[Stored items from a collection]

===

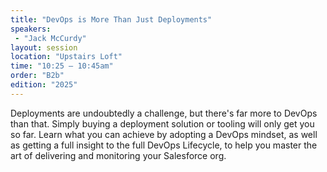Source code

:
 ```yaml
---
title: "DevOps is More Than Just Deployments"
speakers:
 - "Jack McCurdy"
layout: session
location: "Upstairs Loft"
time: "10:25 — 10:45am"
order: "B2b"
edition: "2025"
---
```


Deployments are undoubtedly a challenge, but there's far more to DevOps than that. Simply buying a deployment solution or tooling will only get you so far. Learn what you can achieve by adopting a DevOps mindset, as well as getting a full insight to the full DevOps Lifecycle, to help you master the art of delivering and monitoring your Salesforce org.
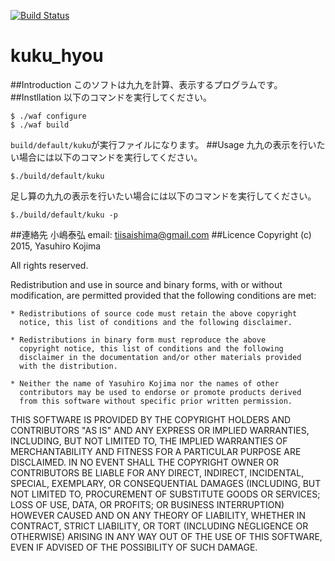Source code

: [![Build Status](https://travis-ci.org/kojikoji/kuku_hyou.svg)](https://travis-ci.org/kojikoji/kuku_hyou)
# kuku_hyou
##Introduction
このソフトは九九を計算、表示するプログラムです。
##Instllation
以下のコマンドを実行してください。

```shell-session
$ ./waf configure
$ ./waf build
```

`build/default/kuku`が実行ファイルになります。
##Usage
九九の表示を行いたい場合には以下のコマンドを実行してください。

```shell-session
$./build/default/kuku
```

足し算の九九の表示を行いたい場合には以下のコマンドを実行してください。

```shell-session
$./build/default/kuku -p
```
##連絡先
小嶋泰弘
email: tiisaishima@gmail.com
##Licence
Copyright (c) 2015, Yasuhiro Kojima

All rights reserved.

Redistribution and use in source and binary forms, with or without
modification, are permitted provided that the following conditions are met:

    * Redistributions of source code must retain the above copyright
      notice, this list of conditions and the following disclaimer.

    * Redistributions in binary form must reproduce the above
      copyright notice, this list of conditions and the following
      disclaimer in the documentation and/or other materials provided
      with the distribution.

    * Neither the name of Yasuhiro Kojima nor the names of other
      contributors may be used to endorse or promote products derived
      from this software without specific prior written permission.

THIS SOFTWARE IS PROVIDED BY THE COPYRIGHT HOLDERS AND CONTRIBUTORS
"AS IS" AND ANY EXPRESS OR IMPLIED WARRANTIES, INCLUDING, BUT NOT
LIMITED TO, THE IMPLIED WARRANTIES OF MERCHANTABILITY AND FITNESS FOR
A PARTICULAR PURPOSE ARE DISCLAIMED. IN NO EVENT SHALL THE COPYRIGHT
OWNER OR CONTRIBUTORS BE LIABLE FOR ANY DIRECT, INDIRECT, INCIDENTAL,
SPECIAL, EXEMPLARY, OR CONSEQUENTIAL DAMAGES (INCLUDING, BUT NOT
LIMITED TO, PROCUREMENT OF SUBSTITUTE GOODS OR SERVICES; LOSS OF USE,
DATA, OR PROFITS; OR BUSINESS INTERRUPTION) HOWEVER CAUSED AND ON ANY
THEORY OF LIABILITY, WHETHER IN CONTRACT, STRICT LIABILITY, OR TORT
(INCLUDING NEGLIGENCE OR OTHERWISE) ARISING IN ANY WAY OUT OF THE USE
OF THIS SOFTWARE, EVEN IF ADVISED OF THE POSSIBILITY OF SUCH DAMAGE.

===

Your instructions
Taking the entries above, write out exactly the lines starting with the line containing "Copyright (c) 2015, Yasuhiro Kojima" and going on through the line containing "disclaimer in the", both included, and nothing else.

Exercise output
Copyright (c) 2015, Yasuhiro Kojima

All rights reserved.

Redistribution and use in source and binary forms, with or without
modification, are permitted provided that the following conditions are met:

    * Redistributions of source code must retain the above copyright
      notice, this list of conditions and the following disclaimer.

    * Redistributions in binary form must reproduce the above
      copyright notice, this list of conditions and the following
      disclaimer in the documentation and/or other materials provided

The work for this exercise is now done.